◆ What to produce
Within the records below is a range that opens at the line with "to the backend." and closes at the line with "the repository root.". Return that range word for word, both ends included, and only that range.

◆ Provided records
_____
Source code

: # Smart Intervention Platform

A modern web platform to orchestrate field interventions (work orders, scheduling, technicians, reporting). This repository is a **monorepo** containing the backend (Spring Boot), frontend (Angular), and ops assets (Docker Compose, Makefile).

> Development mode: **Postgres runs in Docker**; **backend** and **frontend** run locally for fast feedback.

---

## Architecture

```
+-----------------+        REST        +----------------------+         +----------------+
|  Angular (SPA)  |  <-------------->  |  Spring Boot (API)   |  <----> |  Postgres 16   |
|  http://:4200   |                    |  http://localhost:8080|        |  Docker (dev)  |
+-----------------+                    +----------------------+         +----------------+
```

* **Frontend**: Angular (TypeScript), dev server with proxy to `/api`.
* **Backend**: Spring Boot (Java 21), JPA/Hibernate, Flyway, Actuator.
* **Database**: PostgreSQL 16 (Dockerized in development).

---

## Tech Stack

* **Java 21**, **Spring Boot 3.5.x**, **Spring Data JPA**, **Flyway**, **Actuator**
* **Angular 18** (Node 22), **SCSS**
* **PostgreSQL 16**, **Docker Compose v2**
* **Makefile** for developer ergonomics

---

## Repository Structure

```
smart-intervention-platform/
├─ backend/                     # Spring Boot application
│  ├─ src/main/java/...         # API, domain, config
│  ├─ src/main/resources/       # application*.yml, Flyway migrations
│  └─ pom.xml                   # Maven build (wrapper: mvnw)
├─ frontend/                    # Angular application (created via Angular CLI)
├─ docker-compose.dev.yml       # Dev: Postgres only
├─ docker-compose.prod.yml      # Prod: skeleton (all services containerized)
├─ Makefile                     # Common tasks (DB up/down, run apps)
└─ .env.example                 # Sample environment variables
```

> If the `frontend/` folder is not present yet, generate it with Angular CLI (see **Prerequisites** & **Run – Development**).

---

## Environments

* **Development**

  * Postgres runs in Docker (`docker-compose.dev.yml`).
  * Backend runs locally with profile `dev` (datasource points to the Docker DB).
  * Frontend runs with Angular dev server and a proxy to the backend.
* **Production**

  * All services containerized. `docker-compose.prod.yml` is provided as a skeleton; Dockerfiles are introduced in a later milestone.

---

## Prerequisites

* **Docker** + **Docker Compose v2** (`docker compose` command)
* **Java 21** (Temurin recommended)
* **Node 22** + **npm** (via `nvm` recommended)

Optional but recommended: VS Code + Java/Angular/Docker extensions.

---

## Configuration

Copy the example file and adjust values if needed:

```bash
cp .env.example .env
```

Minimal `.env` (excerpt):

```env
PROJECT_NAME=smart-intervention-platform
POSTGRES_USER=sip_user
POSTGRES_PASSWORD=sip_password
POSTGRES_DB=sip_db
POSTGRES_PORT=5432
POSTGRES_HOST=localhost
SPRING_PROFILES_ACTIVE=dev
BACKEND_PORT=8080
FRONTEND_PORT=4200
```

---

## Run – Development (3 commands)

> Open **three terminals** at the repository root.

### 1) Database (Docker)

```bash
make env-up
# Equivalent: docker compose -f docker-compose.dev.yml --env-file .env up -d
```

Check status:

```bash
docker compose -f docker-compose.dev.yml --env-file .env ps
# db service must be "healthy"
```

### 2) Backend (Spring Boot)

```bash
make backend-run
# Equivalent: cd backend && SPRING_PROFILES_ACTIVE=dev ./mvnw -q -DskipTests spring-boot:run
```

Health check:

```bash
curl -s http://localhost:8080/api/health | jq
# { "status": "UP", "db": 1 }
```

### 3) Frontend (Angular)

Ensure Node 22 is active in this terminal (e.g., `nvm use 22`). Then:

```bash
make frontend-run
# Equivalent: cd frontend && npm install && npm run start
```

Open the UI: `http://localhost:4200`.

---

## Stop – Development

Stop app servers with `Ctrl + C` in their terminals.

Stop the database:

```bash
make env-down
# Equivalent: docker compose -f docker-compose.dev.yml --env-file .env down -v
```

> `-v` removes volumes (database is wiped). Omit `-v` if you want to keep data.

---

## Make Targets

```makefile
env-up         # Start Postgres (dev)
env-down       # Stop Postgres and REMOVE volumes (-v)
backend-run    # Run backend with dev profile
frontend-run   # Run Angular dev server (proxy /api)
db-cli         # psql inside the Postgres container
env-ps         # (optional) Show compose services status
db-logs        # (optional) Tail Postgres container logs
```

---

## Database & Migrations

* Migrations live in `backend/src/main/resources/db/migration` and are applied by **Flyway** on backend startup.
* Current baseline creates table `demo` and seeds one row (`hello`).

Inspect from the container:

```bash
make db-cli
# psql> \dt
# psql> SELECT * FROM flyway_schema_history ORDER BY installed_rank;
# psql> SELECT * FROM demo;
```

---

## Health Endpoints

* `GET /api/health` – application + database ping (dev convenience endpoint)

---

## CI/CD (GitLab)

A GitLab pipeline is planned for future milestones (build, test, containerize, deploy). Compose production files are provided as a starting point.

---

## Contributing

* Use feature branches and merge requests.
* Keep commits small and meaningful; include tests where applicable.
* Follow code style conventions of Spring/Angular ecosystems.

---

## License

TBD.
_____
◆ Reply to the task
  * Frontend runs with Angular dev server and a proxy to the backend.
* **Production**

  * All services containerized. `docker-compose.prod.yml` is provided as a skeleton; Dockerfiles are introduced in a later milestone.

---

## Prerequisites

* **Docker** + **Docker Compose v2** (`docker compose` command)
* **Java 21** (Temurin recommended)
* **Node 22** + **npm** (via `nvm` recommended)

Optional but recommended: VS Code + Java/Angular/Docker extensions.

---

## Configuration

Copy the example file and adjust values if needed:

```bash
cp .env.example .env
```

Minimal `.env` (excerpt):

```env
PROJECT_NAME=smart-intervention-platform
POSTGRES_USER=sip_user
POSTGRES_PASSWORD=sip_password
POSTGRES_DB=sip_db
POSTGRES_PORT=5432
POSTGRES_HOST=localhost
SPRING_PROFILES_ACTIVE=dev
BACKEND_PORT=8080
FRONTEND_PORT=4200
```

---

## Run – Development (3 commands)

> Open **three terminals** at the repository root.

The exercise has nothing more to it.